# Msn Messenger spice up



## Dchappers (Apr 20, 2003)

not so much as a tip but as a cool addition. If you freuently use MSN Messenger why not spice it up using

MSG PLUS (Messenger plus 2)
http://www.msgplus.net/
(it has some cool sound easter eggs try typing /sevillaugh)

and

www.messybe.com
(it has cool features like fake apps, intelligent bots and blockcheckers)


----------



## AtreideS (Aug 20, 2001)

I wasn't able to get to the messybe.com site, it must be down.

But I can add another good site for Messenger programs.

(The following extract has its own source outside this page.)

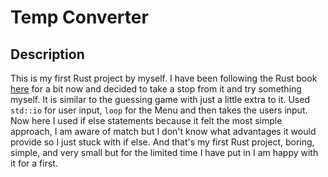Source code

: # Temp Converter

## Description

This is my first Rust project by myself. I have been following the Rust book [here](https://doc.rust-lang.org/book/) for a bit now and decided to take a stop from it and try something myself. It is similar to the guessing game with just a little extra to it. Used `std::io` for user input, `loop` for the Menu and then takes the users input. Now here I used if else statements because it felt the most simple approach, I am aware of match but I don't know what advantages it would provide so I just stuck with if else. And that's my first Rust project, boring, simple, and very small but for the limited time I have put in I am happy with it for a first.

Head to http://www.mess.be (perhaps its the site you were listing before, but with a different name?)


----------



## Dchappers (Apr 20, 2003)

sorry you r right that was the site i was trying to post

thanks


----------



## Rhettman5.1 (Sep 25, 2002)

HERE is a free program from Logitech that lets you use your web-cam in messenger , all that is required is that both people have the program, it ads a "start web-cam for messenger" line in the actions menue...some may find it handy, and the price is right ...Rhett


----------



## AtreideS (Aug 20, 2001)

That looks like a nice program, too bad I don't have a webcam.

I was just wondering, I'm a WinXP user using MSN Messenger 5.0. Do other WinXP users use MSN Messenger 5.0 or Windows Messenger 4.7? I like everything thats in MSN Messenger 5.0, but I did also like Windows Messenger 4.7. I was just wondering who uses which and why.


----------